Esa nostalgia que envenena nuestros recuerdos seguirá. El celuloide ajado no evita que el padre se reencuentre con su hija y funde su propia mitología del recuerdo: el saco de arroz en la espalda pequeña, el rostro fatigado de ella reverberando en los ojos cansados de él y las sombras de la proyección recordándonos que el dolor de una vieja herida está atrapado en un pequeño bucle. El material de nuestros recuerdos no es el celuloide, más bien engramas o imágenes mentales que se van perdiendo hasta que nuestra persona filmada deja migas en nuestra memoria antes de quebrarse. Ahora ya no sabemos el roce del pelo, ya no conocemos el contorno de aquel cuerpo. Todo recuerdo es una imagen que desapareció hace mucho y Yimou intenta decirnos que es posible recuperar ese instante. Con una pedagogía inocente como principal convencionalismo de una película repleto de ellos, Un segundo es un recuerdo de una forma de hacer cine que el cineasta intenta recordar, pero cuya memoria estética pareciera presa del mismo bucle doloroso en el que sume a su protagonista.

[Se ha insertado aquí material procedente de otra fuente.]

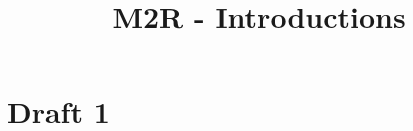 \documentclass{article}
\title{M2R - Introductions}
\begin{document}
\maketitle

\section{Draft 1}
\label{sec:1}



\clearpage
\printbibliography
\end{document}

Mala memoria aparte, Yimou ironiza con su narración sobre la artificialidad de toda memoria colectiva e histórica recordándonos —ahora sí— que los grandes relatos solo son mentiras fruto de una mala memoria y que todo lo que nos queda es ese fetiche del recuerdo, esa imagen individual, esa disidencia memorística que proyectamos. Hay algunas escenas muy bonitas en esta película que no sabemos si se recordarán: un cine de sombras buscadas, una pantalla en blanco que separa la ficción propagandística de la realidad cotidiana, celuloide en remojo y ejes de miradas con los que un gran cineasta nos viene a hablar de todas las películas que decidimos creernos para no quedarnos sin imágenes que no recordar. Es así como Zhang Yimou insiste que las imágenes no nos van a alimentar —con especial atención a una escena en la que los dos protagonistas comen desesperadamente frente al discurso artístico del proyeccionista—, pero si nos van a hacer recordar por un segundo todo aquello que olvidamos, bien sea porque quisimos, porque pudimos o porque pasó, ¿qué importa? El gesto más valiente de este film es afirmar que es tiempo de recordar: el pueblo, la montaña, la soledad; las horas en el cine, la antigua ansiedad. Que el recuerdo no muere, tan solo nuestra imagen de él.